PROBLEM REQUIREMENTS: Below are some records; return each one exactly.

RECORDS SHOWN:
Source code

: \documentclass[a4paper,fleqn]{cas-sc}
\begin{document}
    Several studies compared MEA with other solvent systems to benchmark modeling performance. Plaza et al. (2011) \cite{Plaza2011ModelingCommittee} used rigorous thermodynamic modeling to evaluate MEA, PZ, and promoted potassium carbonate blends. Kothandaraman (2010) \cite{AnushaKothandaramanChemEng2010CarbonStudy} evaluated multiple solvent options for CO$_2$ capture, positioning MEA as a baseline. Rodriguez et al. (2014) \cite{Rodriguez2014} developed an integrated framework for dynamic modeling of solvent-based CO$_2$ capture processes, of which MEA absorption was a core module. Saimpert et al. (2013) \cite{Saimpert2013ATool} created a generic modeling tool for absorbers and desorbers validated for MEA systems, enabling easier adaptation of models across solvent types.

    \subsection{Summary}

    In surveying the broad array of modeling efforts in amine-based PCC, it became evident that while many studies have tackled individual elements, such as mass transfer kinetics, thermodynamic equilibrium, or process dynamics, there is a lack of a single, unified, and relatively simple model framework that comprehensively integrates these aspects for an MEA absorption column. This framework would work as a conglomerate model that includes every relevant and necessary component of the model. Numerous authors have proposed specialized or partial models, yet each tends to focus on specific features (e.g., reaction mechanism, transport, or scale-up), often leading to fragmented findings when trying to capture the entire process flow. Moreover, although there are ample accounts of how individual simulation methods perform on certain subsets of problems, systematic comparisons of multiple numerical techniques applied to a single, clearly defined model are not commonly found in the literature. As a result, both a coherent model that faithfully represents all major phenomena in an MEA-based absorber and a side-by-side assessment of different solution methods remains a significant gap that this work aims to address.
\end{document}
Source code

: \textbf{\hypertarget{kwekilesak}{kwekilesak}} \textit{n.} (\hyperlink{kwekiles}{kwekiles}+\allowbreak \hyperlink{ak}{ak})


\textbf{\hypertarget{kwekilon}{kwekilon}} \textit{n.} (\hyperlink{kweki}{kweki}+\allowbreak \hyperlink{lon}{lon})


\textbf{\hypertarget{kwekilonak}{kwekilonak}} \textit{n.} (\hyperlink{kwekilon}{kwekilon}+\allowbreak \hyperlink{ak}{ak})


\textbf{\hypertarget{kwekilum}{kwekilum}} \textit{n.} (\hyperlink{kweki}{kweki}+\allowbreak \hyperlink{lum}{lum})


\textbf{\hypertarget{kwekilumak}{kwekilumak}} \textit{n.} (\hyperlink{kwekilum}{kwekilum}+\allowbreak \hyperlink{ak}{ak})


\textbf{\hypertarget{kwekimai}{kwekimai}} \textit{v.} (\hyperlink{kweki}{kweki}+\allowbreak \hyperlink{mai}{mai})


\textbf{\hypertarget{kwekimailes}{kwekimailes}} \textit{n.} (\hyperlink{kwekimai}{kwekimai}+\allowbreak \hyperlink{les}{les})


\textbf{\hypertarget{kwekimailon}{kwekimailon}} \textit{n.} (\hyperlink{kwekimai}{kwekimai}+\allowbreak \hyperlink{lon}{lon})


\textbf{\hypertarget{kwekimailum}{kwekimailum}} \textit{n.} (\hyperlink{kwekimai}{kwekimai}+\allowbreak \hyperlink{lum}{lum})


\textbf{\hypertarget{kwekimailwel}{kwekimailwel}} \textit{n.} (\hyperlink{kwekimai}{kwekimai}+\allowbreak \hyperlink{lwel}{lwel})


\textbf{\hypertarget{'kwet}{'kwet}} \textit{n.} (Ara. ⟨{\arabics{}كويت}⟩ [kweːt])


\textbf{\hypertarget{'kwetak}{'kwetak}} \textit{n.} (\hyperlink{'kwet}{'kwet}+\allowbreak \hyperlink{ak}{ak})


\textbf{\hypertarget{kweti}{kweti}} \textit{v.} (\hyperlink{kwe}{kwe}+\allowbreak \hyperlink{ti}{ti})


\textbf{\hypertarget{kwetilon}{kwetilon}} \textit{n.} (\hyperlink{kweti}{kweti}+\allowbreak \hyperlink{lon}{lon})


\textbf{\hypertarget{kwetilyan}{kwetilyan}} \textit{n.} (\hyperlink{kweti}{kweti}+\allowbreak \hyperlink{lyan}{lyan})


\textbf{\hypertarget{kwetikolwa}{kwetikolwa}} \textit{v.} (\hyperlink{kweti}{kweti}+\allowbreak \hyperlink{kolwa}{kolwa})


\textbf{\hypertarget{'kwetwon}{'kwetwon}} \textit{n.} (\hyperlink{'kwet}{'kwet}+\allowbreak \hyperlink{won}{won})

OUTPUT BELOW:
Source code

: \documentclass[a4paper,fleqn]{cas-sc}
\begin{document}
    Several studies compared MEA with other solvent systems to benchmark modeling performance. Plaza et al. (2011) \cite{Plaza2011ModelingCommittee} used rigorous thermodynamic modeling to evaluate MEA, PZ, and promoted potassium carbonate blends. Kothandaraman (2010) \cite{AnushaKothandaramanChemEng2010CarbonStudy} evaluated multiple solvent options for CO$_2$ capture, positioning MEA as a baseline. Rodriguez et al. (2014) \cite{Rodriguez2014} developed an integrated framework for dynamic modeling of solvent-based CO$_2$ capture processes, of which MEA absorption was a core module. Saimpert et al. (2013) \cite{Saimpert2013ATool} created a generic modeling tool for absorbers and desorbers validated for MEA systems, enabling easier adaptation of models across solvent types.

    \subsection{Summary}

    In surveying the broad array of modeling efforts in amine-based PCC, it became evident that while many studies have tackled individual elements, such as mass transfer kinetics, thermodynamic equilibrium, or process dynamics, there is a lack of a single, unified, and relatively simple model framework that comprehensively integrates these aspects for an MEA absorption column. This framework would work as a conglomerate model that includes every relevant and necessary component of the model. Numerous authors have proposed specialized or partial models, yet each tends to focus on specific features (e.g., reaction mechanism, transport, or scale-up), often leading to fragmented findings when trying to capture the entire process flow. Moreover, although there are ample accounts of how individual simulation methods perform on certain subsets of problems, systematic comparisons of multiple numerical techniques applied to a single, clearly defined model are not commonly found in the literature. As a result, both a coherent model that faithfully represents all major phenomena in an MEA-based absorber and a side-by-side assessment of different solution methods remains a significant gap that this work aims to address.
\end{document}
Source code

: \textbf{\hypertarget{kwekilesak}{kwekilesak}} \textit{n.} (\hyperlink{kwekiles}{kwekiles}+\allowbreak \hyperlink{ak}{ak})


\textbf{\hypertarget{kwekilon}{kwekilon}} \textit{n.} (\hyperlink{kweki}{kweki}+\allowbreak \hyperlink{lon}{lon})


\textbf{\hypertarget{kwekilonak}{kwekilonak}} \textit{n.} (\hyperlink{kwekilon}{kwekilon}+\allowbreak \hyperlink{ak}{ak})


\textbf{\hypertarget{kwekilum}{kwekilum}} \textit{n.} (\hyperlink{kweki}{kweki}+\allowbreak \hyperlink{lum}{lum})


\textbf{\hypertarget{kwekilumak}{kwekilumak}} \textit{n.} (\hyperlink{kwekilum}{kwekilum}+\allowbreak \hyperlink{ak}{ak})


\textbf{\hypertarget{kwekimai}{kwekimai}} \textit{v.} (\hyperlink{kweki}{kweki}+\allowbreak \hyperlink{mai}{mai})


\textbf{\hypertarget{kwekimailes}{kwekimailes}} \textit{n.} (\hyperlink{kwekimai}{kwekimai}+\allowbreak \hyperlink{les}{les})


\textbf{\hypertarget{kwekimailon}{kwekimailon}} \textit{n.} (\hyperlink{kwekimai}{kwekimai}+\allowbreak \hyperlink{lon}{lon})


\textbf{\hypertarget{kwekimailum}{kwekimailum}} \textit{n.} (\hyperlink{kwekimai}{kwekimai}+\allowbreak \hyperlink{lum}{lum})


\textbf{\hypertarget{kwekimailwel}{kwekimailwel}} \textit{n.} (\hyperlink{kwekimai}{kwekimai}+\allowbreak \hyperlink{lwel}{lwel})


\textbf{\hypertarget{'kwet}{'kwet}} \textit{n.} (Ara. ⟨{\arabics{}كويت}⟩ [kweːt])


\textbf{\hypertarget{'kwetak}{'kwetak}} \textit{n.} (\hyperlink{'kwet}{'kwet}+\allowbreak \hyperlink{ak}{ak})


\textbf{\hypertarget{kweti}{kweti}} \textit{v.} (\hyperlink{kwe}{kwe}+\allowbreak \hyperlink{ti}{ti})


\textbf{\hypertarget{kwetilon}{kwetilon}} \textit{n.} (\hyperlink{kweti}{kweti}+\allowbreak \hyperlink{lon}{lon})


\textbf{\hypertarget{kwetilyan}{kwetilyan}} \textit{n.} (\hyperlink{kweti}{kweti}+\allowbreak \hyperlink{lyan}{lyan})


\textbf{\hypertarget{kwetikolwa}{kwetikolwa}} \textit{v.} (\hyperlink{kweti}{kweti}+\allowbreak \hyperlink{kolwa}{kolwa})


\textbf{\hypertarget{'kwetwon}{'kwetwon}} \textit{n.} (\hyperlink{'kwet}{'kwet}+\allowbreak \hyperlink{won}{won})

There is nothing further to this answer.